11 de enero 2006 - 00:00

Cupones bursátiles

Empresas que están a expensas de medidas inesperadas, de gobernantes imprevisibles, ya llevan sobre sí una «mochila» extra y -posiblemente- mucho más cargada que toda cuestión que haga referencia a su rubro, su condición propicia o desfavorable dentro de la economía y a la preocupación que está en la vidriera: el progreso de los costos sobre los márgenes.

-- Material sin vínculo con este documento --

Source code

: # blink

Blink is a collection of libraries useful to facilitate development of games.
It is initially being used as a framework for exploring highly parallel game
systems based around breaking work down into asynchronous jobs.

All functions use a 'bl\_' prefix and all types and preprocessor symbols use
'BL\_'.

Cualquier sector, en conjunto, o sociedades y grupos individuales que caigan bajo las iras oficiales pueden ser penalizados en un gran abanico, que va desde las retenciones a las exportadoras hasta fuertes multas a las que se mueven en el mercado interno. Sin ningún tipo de análisis abierto, ni de poder ejercer las debidas defensas. Inclusive apelando a períodos que pueden ser actuales o de una década atrás, el rótulo de «cartelización» o de «monopolio» es una espada sobre la testa de todos los directorios. En la medida en que se esté más cerca o más lejos del poder corresponde aplicarle un desagio a tal riesgo o potenciarlo.

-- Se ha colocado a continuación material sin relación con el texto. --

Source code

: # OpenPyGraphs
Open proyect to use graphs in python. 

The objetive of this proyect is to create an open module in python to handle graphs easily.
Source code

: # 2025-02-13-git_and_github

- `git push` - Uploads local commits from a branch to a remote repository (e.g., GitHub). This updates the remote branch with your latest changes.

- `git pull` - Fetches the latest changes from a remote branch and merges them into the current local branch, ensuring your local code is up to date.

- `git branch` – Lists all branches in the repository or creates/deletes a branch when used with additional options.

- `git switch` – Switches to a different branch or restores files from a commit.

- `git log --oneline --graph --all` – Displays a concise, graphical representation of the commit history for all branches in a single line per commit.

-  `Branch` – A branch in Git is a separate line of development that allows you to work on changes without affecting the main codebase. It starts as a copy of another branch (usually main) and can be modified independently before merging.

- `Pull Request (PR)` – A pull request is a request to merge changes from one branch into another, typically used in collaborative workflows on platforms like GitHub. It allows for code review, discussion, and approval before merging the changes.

Y así, otro elemento, insólito, habrá que incorporar si se habla de evaluar acciones/empresas en función del porvenir que posean. Establecer en qué medida está la firma incursa dentro del círculo de amigos o de supuestos enemigos de quienes tienen la facultad de hacer pesar el poder que detentan. Que lo detentan, es decir, no es un lugar adquirido y solamente temporal, pero que lo ejercen como si todo fuera de su propiedad.

Gobernantes que acusan abiertamente a empresarios de «ganar mucho» o de «no invertir» en el país, pero que poseen lazos directos con una provincia que había enviado sus fondos afuera. Que amagó varias veces con repatriarlos, pero que, se difundió, en realidad solamente trajo una quinta parte. Y un grueso de ello, unos 300 millones de dólares, estaría colocado... en Estados Unidos. A partir de impartir órdenes, pero no de irradiar ejemplos, todo lo que depende de normas y reglas de juego para las empresas permanece en lo condicional.

 

Y si se reúne con los otros elementos que describíamos días atrás, el ejercicio de decir a ciencia probable si las acciones/empresas están «caras» o «baratas» pasa a resultar un acto de magia. Con tal de salir en un diario, se sabe que casi nadie niega una opinión, pero con bases tan precarias en sus considerandos y guardándose de no criticar a los mandamás que solamente aportan confusión al inversor desprevenido. ¿Cómo se puede ponderar un intangible tan pesado como lo es el que pueda caer un escenario totalmente distinto y adverso a un sector o a una empresa? Si alguien puede responderlo habrá logrado poder emitir ciertos pronósticos con algo de seriedad. «Gurús» sobran, vienen sobrando desde hace muchos años, siguen vigentes casi los mismos nombres. No se cansan de emitir opinión sobre todo, de equivocarse y volver a intentar... ya con bastante descaro.